Answer:
[tex]\boxed{{ \:\displaystyle\int\bf \dfrac{dx}{(1 + x) \sqrt{3 + 2x - {x}^{2} } }=- \: \dfrac{1}{2} \sqrt{\dfrac{3 - x }{x + 1}} + c \: }} \\ \\ [/tex]
Step-by-step explanation:
Given integral is
[tex]\sf \: \displaystyle\int\sf \dfrac{dx}{(1 + x) \sqrt{3 + 2x - {x}^{2} } } \\ \\ [/tex]

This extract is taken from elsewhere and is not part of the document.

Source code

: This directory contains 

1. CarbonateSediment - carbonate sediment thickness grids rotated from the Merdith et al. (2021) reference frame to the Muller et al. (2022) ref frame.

To evaluate this integral, we substitute
[tex]\sf \: 1 + x = \dfrac{1}{y} \\ \\ [/tex]
[tex]\sf\implies dx = - \dfrac{1}{ {y}^{2} } \: dy \\ \\ [/tex]
Also,
[tex]\sf \: 1 + x = \dfrac{1}{y} \: \: \sf\implies x = \dfrac{1 - y}{y} \\ \\ [/tex]
So, on substituting these values in above integral, we get
[tex]\sf \: = \: \displaystyle\int\sf \dfrac{ - \dfrac{1}{ {y}^{2} } }{\dfrac{1}{y} \sqrt{3 + \dfrac{2(1 - y)}{y} - {\bigg(\dfrac{1 - y}{y} \bigg) }^{2} } } \: dy \\ \\ [/tex]
[tex]\sf \: = \: - \displaystyle\int\sf \dfrac{ 1 }{y \sqrt{3 + \dfrac{2(1 - y)}{y} - \dfrac{ {(1 - y)}^{2} }{ {y}^{2} } } } \: dy \\ \\ [/tex]
[tex]\sf \: = \: - \displaystyle\int\sf \dfrac{ 1 }{y \sqrt{\dfrac{ 3 {y}^{2} + 2y(1 - y) - {(1 - y)}^{2} }{ {y}^{2} } } } \: dy \\ \\ [/tex]
[tex]\sf \: = \: - \displaystyle\int\sf \dfrac{ 1 }{\sqrt{ 3 {y}^{2} + 2y(1 - y) - {(1 - y)}^{2} } } \: dy \\ \\ [/tex]
[tex]\sf \: = \: - \displaystyle\int\sf \dfrac{ 1 }{\sqrt{ 3 {y}^{2} + 2y - {2y}^{2} - (1 + {y}^{2} - 2y)} } \: dy \\ \\ [/tex]
[tex]\sf \: = \: - \displaystyle\int\sf \dfrac{ 1 }{\sqrt{ {y}^{2} + 2y - (1 + {y}^{2} - 2y)} } \: dy \\ \\ [/tex]
[tex]\sf \: = \: - \displaystyle\int\sf \dfrac{ 1 }{\sqrt{ {y}^{2} + 2y - 1 - {y}^{2} + 2y} } \: dy \\ \\ [/tex]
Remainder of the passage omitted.